Data
+---+

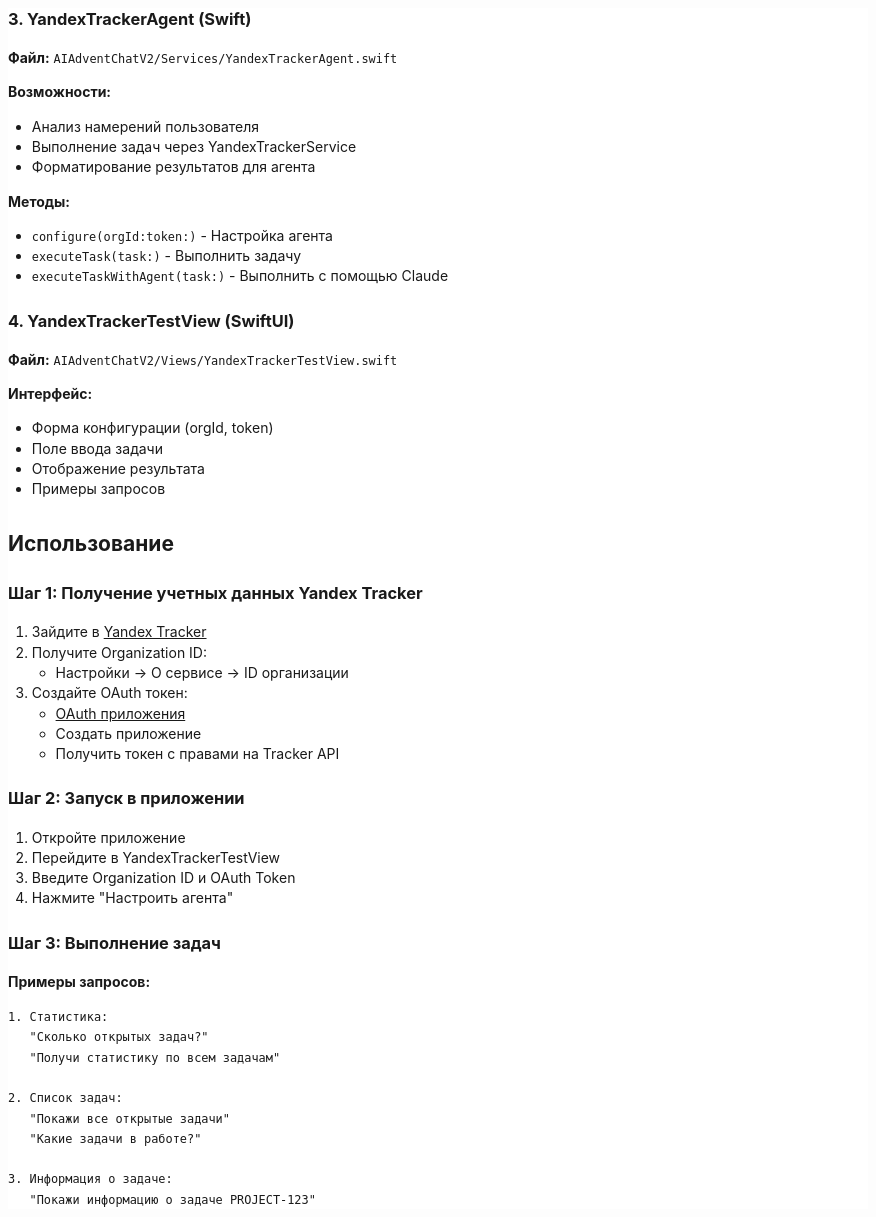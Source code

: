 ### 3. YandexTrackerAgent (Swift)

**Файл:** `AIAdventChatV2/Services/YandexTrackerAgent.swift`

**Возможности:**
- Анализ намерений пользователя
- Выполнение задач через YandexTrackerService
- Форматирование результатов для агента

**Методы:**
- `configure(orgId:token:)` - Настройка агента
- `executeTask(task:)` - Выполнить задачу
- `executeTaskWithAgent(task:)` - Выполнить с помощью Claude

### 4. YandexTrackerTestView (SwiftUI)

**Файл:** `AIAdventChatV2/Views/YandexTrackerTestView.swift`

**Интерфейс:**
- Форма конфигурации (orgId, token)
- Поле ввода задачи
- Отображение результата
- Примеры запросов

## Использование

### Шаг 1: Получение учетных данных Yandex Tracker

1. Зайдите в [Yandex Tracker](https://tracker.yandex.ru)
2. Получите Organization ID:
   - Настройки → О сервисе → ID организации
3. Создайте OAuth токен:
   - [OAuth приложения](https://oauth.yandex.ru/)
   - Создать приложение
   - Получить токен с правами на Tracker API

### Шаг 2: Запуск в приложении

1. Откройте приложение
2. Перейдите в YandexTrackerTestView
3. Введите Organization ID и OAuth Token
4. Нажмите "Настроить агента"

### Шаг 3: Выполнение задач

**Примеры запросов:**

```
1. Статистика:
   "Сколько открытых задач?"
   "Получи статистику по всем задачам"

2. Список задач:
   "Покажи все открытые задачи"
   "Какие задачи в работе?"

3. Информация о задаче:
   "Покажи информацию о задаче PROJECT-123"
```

+---+

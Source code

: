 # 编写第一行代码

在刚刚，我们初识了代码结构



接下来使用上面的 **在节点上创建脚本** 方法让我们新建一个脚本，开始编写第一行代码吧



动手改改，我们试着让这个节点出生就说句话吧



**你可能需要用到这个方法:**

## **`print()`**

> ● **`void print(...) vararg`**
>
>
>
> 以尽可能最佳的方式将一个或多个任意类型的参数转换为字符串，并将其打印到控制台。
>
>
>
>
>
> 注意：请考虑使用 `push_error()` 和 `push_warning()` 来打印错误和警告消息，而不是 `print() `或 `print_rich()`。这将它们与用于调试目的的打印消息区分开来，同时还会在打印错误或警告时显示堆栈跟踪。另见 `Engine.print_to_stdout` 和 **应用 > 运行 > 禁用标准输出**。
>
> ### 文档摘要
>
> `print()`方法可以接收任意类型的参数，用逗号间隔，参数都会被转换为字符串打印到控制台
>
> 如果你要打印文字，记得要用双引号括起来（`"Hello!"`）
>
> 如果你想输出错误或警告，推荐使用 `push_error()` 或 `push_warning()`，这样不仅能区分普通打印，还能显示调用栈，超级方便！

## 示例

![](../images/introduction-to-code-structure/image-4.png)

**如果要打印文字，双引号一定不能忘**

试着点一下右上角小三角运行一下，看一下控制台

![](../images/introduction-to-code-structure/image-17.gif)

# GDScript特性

+---+

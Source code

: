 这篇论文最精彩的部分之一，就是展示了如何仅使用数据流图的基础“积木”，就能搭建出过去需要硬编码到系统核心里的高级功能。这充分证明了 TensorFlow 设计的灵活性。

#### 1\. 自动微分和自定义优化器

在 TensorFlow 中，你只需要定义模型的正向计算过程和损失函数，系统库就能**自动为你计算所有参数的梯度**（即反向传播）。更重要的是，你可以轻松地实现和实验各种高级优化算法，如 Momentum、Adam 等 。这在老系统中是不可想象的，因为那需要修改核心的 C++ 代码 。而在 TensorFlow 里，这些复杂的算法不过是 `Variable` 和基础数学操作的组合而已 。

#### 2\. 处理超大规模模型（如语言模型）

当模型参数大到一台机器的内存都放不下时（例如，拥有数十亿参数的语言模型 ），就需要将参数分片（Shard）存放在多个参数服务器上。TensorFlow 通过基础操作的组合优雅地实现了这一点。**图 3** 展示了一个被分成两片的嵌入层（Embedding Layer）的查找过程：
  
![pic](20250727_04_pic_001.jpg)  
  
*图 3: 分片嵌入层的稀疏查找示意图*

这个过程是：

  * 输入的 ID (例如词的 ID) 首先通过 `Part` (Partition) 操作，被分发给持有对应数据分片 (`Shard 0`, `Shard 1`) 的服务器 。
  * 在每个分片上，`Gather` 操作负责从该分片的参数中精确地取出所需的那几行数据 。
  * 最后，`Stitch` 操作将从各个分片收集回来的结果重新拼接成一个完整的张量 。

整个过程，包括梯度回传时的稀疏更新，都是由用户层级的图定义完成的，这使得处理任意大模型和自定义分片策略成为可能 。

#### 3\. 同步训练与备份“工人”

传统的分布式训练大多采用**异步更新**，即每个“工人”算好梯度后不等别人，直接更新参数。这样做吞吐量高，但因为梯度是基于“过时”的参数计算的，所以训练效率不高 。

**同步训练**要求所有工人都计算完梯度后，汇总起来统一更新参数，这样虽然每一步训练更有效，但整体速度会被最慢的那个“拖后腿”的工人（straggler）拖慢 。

+---+

Task goal
Show the lines of the records that include the string "задачи".

Exercise response
- Поле ввода задачи
   "Покажи все открытые задачи"
   "Какие задачи в работе?"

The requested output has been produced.